By Beth Waterfall
Cannabis is growing and available for sale on Nantucket at The Green Lady Dispensary. But the journey this family-run, women- and minority-owned business took to get to its July 2019 opening day is as unique as the island itself.
Owner and chief operating officer Nicole Campbell and her husband Rupert initially pursued opening a vertically integrated medical marijuana dispensary. But as the CCC went through its own growing pains integrating the medical cannabis program previously overseen by the Massachusetts Department of Public Health (DPH), the Green Lady team pivoted.
“We are different in part because we opened first as an adult-use retailer, which is the opposite of most of the dispensaries operating in Massachusetts,” said Campbell. “We’re excited to add medical sales this fall.”
Until then, The Green Lady Dispensary is open and operating at 11 Amelia Drive in the original Downyflake building. Campbell’s daughter Corbet serves as retail manager, Rupert oversees security, Mike Grasso lends his Colorado cultivation experience as operations manager, and chef Eric Anderson brings his experience from the galleys of some of the island’s best kitchens to create the Green Lady’s line of hand-made edibles, including a 1:1 ratio of CBD and THC “Nantucket Trail Bar” packed with pistachios and cherries.
“This is a family business,” said Campbell, who began coming to the island as a teenager more than 30 years ago. “We have about 30 employees and are looking to find and train employees from the island for year-round jobs, which the island needs.”
The island also needed access. Since Nantucket voted overwhelmingly in support of both medical marijuana in 2012 and adult-use marijuana in 2016, its residents were forced to travel off-island to obtain marijuana, whether for medical or other adult use. “Both year-round and summer residents are very supportive of having cannabis representation on the island.”
But after seeing abundant press coverage about the traffic jams and long lines with adult-use dispensaries that opened last fall, several residents expressed their concerns about what cannabis traffic would be like for Nantucket.

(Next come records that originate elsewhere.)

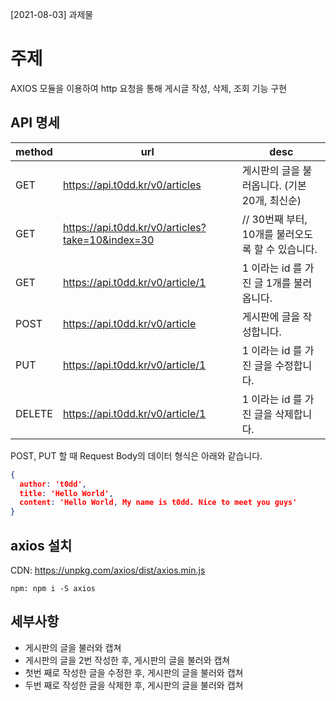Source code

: [2021-08-03] 과제물

# 주제
AXIOS 모듈을 이용하여 http 요청을 통해 게시글 작성, 삭제, 조회 기능 구현

## API 명세

|method|url|desc|
|------|---|---|
|GET|https://api.t0dd.kr/v0/articles|게시판의 글을 불러옵니다. (기본 20개, 최신순)|
|GET|https://api.t0dd.kr/v0/articles?take=10&index=30|// 30번째 부터, 10개를 불러오도록 할 수 있습니다.|
|GET|https://api.t0dd.kr/v0/article/1|1 이라는 id 를 가진 글 1개를 불러옵니다.|
|POST|https://api.t0dd.kr/v0/article|게시판에 글을 작성합니다.|
|PUT|https://api.t0dd.kr/v0/article/1|1 이라는 id 를 가진 글을 수정합니다.|
|DELETE|https://api.t0dd.kr/v0/article/1|1 이라는 id 를 가진 글을 삭제합니다.|

POST, PUT 할 때 Request Body의 데이터 형식은 아래와 같습니다.

```json
{
  author: 't0dd',
  title: 'Hello World',
  content: 'Hello World, My name is t0dd. Nice to meet you guys'
}
```

## axios 설치

CDN: https://unpkg.com/axios/dist/axios.min.js
```
npm: npm i -S axios
```

## 세부사항

- 게시판의 글을 불러와 캡쳐
- 게시판의 글을 2번 작성한 후, 게시판의 글을 불러와 캡쳐
- 첫번 째로 작성한 글을 수정한 후, 게시판의 글을 불러와 캡쳐
- 두번 째로 작성한 글을 삭제한 후, 게시판의 글을 불러와 캡쳐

“We were appointment-only through Labor Day, as the town asked, and didn’t have traffic or parking issues,” Campbell said. “Selectman Jason Bridges was one of our first customers and the Nantucket Chamber came out for our ribbon cutting. The surprise is how smoothly it has gone!”

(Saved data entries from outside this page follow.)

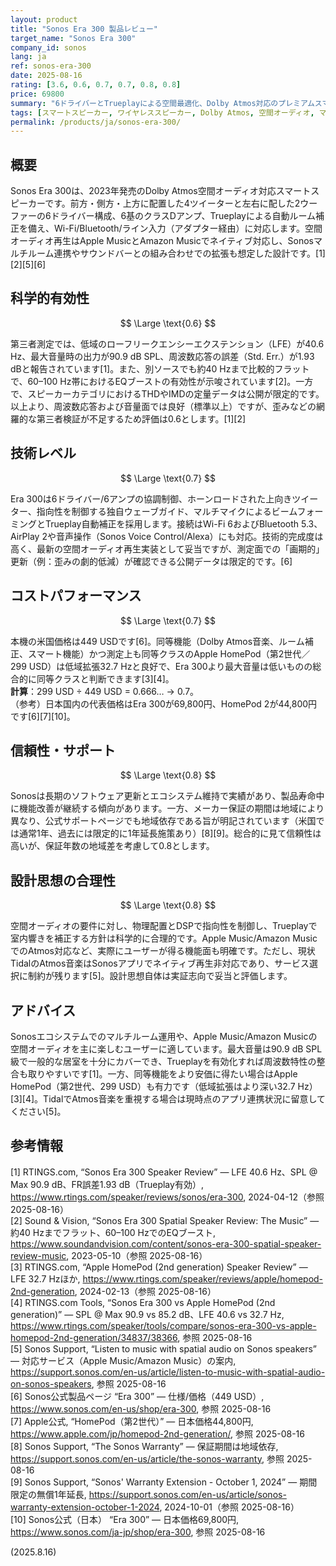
 ```yaml
---
layout: product
title: "Sonos Era 300 製品レビュー"
target_name: "Sonos Era 300"
company_id: sonos
lang: ja
ref: sonos-era-300
date: 2025-08-16
rating: [3.6, 0.6, 0.7, 0.7, 0.8, 0.8]
price: 69800
summary: "6ドライバーとTrueplayによる空間最適化、Dolby Atmos対応のプレミアムスマートスピーカー。測定で40Hz級の低域拡張と良好な周波数特性が確認される一方、THD等の網羅的第三者測定は限定的。機能同等のより安価な代替（HomePod 2）と比べ価格優位性は小さいが、Sonosエコシステム連携が強みです。"
tags: [スマートスピーカー, ワイヤレススピーカー, Dolby Atmos, 空間オーディオ, マルチルーム]
permalink: /products/ja/sonos-era-300/
---
```


## 概要

Sonos Era 300は、2023年発売のDolby Atmos空間オーディオ対応スマートスピーカーです。前方・側方・上方に配置した4ツイーターと左右に配した2ウーファーの6ドライバー構成、6基のクラスDアンプ、Trueplayによる自動ルーム補正を備え、Wi-Fi/Bluetooth/ライン入力（アダプター経由）に対応します。空間オーディオ再生はApple MusicとAmazon Musicでネイティブ対応し、Sonosマルチルーム連携やサウンドバーとの組み合わせでの拡張も想定した設計です。[1][2][5][6]

## 科学的有効性

$$ \Large \text{0.6} $$

第三者測定では、低域のローフリークエンシーエクステンション（LFE）が40.6 Hz、最大音量時の出力が90.9 dB SPL、周波数応答の誤差（Std. Err.）が1.93 dBと報告されています[1]。また、別ソースでも約40 Hzまで比較的フラットで、60–100 Hz帯におけるEQブーストの有効性が示唆されています[2]。一方で、スピーカーカテゴリにおけるTHDやIMDの定量データは公開が限定的です。以上より、周波数応答および音量面では良好（標準以上）ですが、歪みなどの網羅的な第三者検証が不足するため評価は0.6とします。[1][2]

## 技術レベル

$$ \Large \text{0.7} $$

Era 300は6ドライバー/6アンプの協調制御、ホーンロードされた上向きツイーター、指向性を制御する独自ウェーブガイド、マルチマイクによるビームフォーミングとTrueplay自動補正を採用します。接続はWi-Fi 6およびBluetooth 5.3、AirPlay 2や音声操作（Sonos Voice Control/Alexa）にも対応。技術的完成度は高く、最新の空間オーディオ再生実装として妥当ですが、測定面での「画期的」更新（例：歪みの劇的低減）が確認できる公開データは限定的です。[6]

## コストパフォーマンス

$$ \Large \text{0.7} $$

本機の米国価格は449 USDです[6]。同等機能（Dolby Atmos音楽、ルーム補正、スマート機能）かつ測定上も同等クラスのApple HomePod（第2世代／299 USD）は低域拡張32.7 Hzと良好で、Era 300より最大音量は低いものの総合的に同等クラスと判断できます[3][4]。  
**計算**：299 USD ÷ 449 USD = 0.666… → 0.7。  
（参考）日本国内の代表価格はEra 300が69,800円、HomePod 2が44,800円です[6][7][10]。

## 信頼性・サポート

$$ \Large \text{0.8} $$

Sonosは長期のソフトウェア更新とエコシステム維持で実績があり、製品寿命中に機能改善が継続する傾向があります。一方、メーカー保証の期間は地域により異なり、公式サポートページでも地域依存である旨が明記されています（米国では通常1年、過去には限定的に1年延長施策あり）[8][9]。総合的に見て信頼性は高いが、保証年数の地域差を考慮して0.8とします。

## 設計思想の合理性

$$ \Large \text{0.8} $$

空間オーディオの要件に対し、物理配置とDSPで指向性を制御し、Trueplayで室内響きを補正する方針は科学的に合理的です。Apple Music/Amazon MusicでのAtmos対応など、実際にユーザーが得る機能面も明確です。ただし、現状TidalのAtmos音楽はSonosアプリでネイティブ再生非対応であり、サービス選択に制約が残ります[5]。設計思想自体は実証志向で妥当と評価します。

## アドバイス

Sonosエコシステムでのマルチルーム運用や、Apple Music/Amazon Musicの空間オーディオを主に楽しむユーザーに適しています。最大音量は90.9 dB SPL級で一般的な居室を十分にカバーでき、Trueplayを有効化すれば周波数特性の整合も取りやすいです[1]。一方、同等機能をより安価に得たい場合はApple HomePod（第2世代、299 USD）も有力です（低域拡張はより深い32.7 Hz）[3][4]。TidalでAtmos音楽を重視する場合は現時点のアプリ連携状況に留意してください[5]。

## 参考情報

[1] RTINGS.com, “Sonos Era 300 Speaker Review” — LFE 40.6 Hz、SPL @ Max 90.9 dB、FR誤差1.93 dB（Trueplay有効）, https://www.rtings.com/speaker/reviews/sonos/era-300, 2024-04-12（参照 2025-08-16）  
[2] Sound & Vision, “Sonos Era 300 Spatial Speaker Review: The Music” — 約40 Hzまでフラット、60–100 HzでのEQブースト, https://www.soundandvision.com/content/sonos-era-300-spatial-speaker-review-music, 2023-05-10（参照 2025-08-16）  
[3] RTINGS.com, “Apple HomePod (2nd generation) Speaker Review” — LFE 32.7 Hzほか, https://www.rtings.com/speaker/reviews/apple/homepod-2nd-generation, 2024-02-13（参照 2025-08-16）  
[4] RTINGS.com Tools, “Sonos Era 300 vs Apple HomePod (2nd generation)” — SPL @ Max 90.9 vs 85.2 dB、LFE 40.6 vs 32.7 Hz, https://www.rtings.com/speaker/tools/compare/sonos-era-300-vs-apple-homepod-2nd-generation/34837/38366, 参照 2025-08-16  
[5] Sonos Support, “Listen to music with spatial audio on Sonos speakers” — 対応サービス（Apple Music/Amazon Music）の案内, https://support.sonos.com/en-us/article/listen-to-music-with-spatial-audio-on-sonos-speakers, 参照 2025-08-16  
[6] Sonos公式製品ページ “Era 300” — 仕様/価格（449 USD）, https://www.sonos.com/en-us/shop/era-300, 参照 2025-08-16  
[7] Apple公式, “HomePod（第2世代）” — 日本価格44,800円, https://www.apple.com/jp/homepod-2nd-generation/, 参照 2025-08-16  
[8] Sonos Support, “The Sonos Warranty” — 保証期間は地域依存, https://support.sonos.com/en-us/article/the-sonos-warranty, 参照 2025-08-16  
[9] Sonos Support, “Sonos' Warranty Extension - October 1, 2024” — 期間限定の無償1年延長, https://support.sonos.com/en-us/article/sonos-warranty-extension-october-1-2024, 2024-10-01（参照 2025-08-16）  
[10] Sonos公式（日本） “Era 300” — 日本価格69,800円, https://www.sonos.com/ja-jp/shop/era-300, 参照 2025-08-16

(2025.8.16)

But it’s different on Nantucket
The Green Lady, unlike all other adult-use retailers, is vertically integrated, meaning all products must be grown and processed by the same company that sells them. This is because of the company’s Nantucket location, which would otherwise require transporting marijuana or marijuana products across federal waters to and from the mainland. With marijuana still classified by the U.S. Drug Enforcement Agency (DEA) as a Schedule I drug (meaning no known medicinal value), the Green Lady team worked with leading cannabis law firm Vicente Sederberg to navigate the regulatory waters.

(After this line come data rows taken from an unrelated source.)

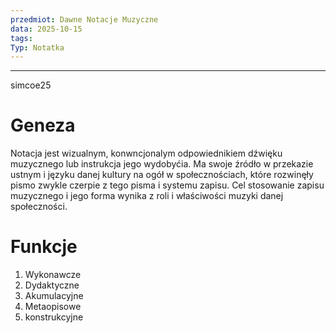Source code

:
 ```yaml
---
przedmiot: Dawne Notacje Muzyczne
data: 2025-10-15
tags:
Typ: Notatka
---
```

---

simcoe25
# Geneza
Notacja jest wizualnym, konwncjonalym odpowiednikiem dźwięku muzycznego lub instrukcja jego wydobyćia. 
Ma swoje źródło w przekazie ustnym i języku danej kultury na ogół w społecznościach, które rozwinęły pismo zwykle czerpie z tego pisma i systemu zapisu. 
Cel stosowanie zapisu muzycznego i jego forma wynika z roli i właściwości muzyki danej społeczności.
# Funkcje
1. Wykonawcze
2. Dydaktyczne
3. Akumulacyjne
4. Metaopisowe
5. konstrukcyjne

“On the mainland a retail store could buy wholesale from another licensed cultivator or processor, but because of our Nantucket location we have to do our cultivation, product manufacturing and retail all under one roof,” Campbell explained. “We also had to develop a modified testing program where we send out soil from finished crops to be tested off-island for pesticides. We also do a lot of our own testing on-site, document it thoroughly, and supply it to the CCC for review.”
Campbell also reflected on how different public acceptance and support are on Nantucket compared to the rest of Cape Cod. “When I went off island in May for Cape and Plymouth Business Magazine’s Cananbiz event, I saw first-hand how generally inhospitable the Cape has been to marijuana businesses,” said Campbell. “It’s about education. A lot of these towns are simply afraid that cannabis will change the fabric of their society, but I hope that with what we’ve done with The Green Lady can be a positive example.”
To help set that positive example and ensure its longevity, The Green Lady has pledged $10,000 donations to Nantucket High School’s annual scholarship fund, and supports a myriad of island-based organizations including ASAP Nantucket, Fairwinds – Nantucket’s Counseling Center, and other nonprofits. It also offers “bud training” sessions to help their customers understand how to read cannabis product labels, understand dosage, and use the products responsibly.
“We’ve put huge focus on educating our customers, and we’re hearing about how the community is loving it,” said Campbell. “The sky has not fallen on Nantucket!”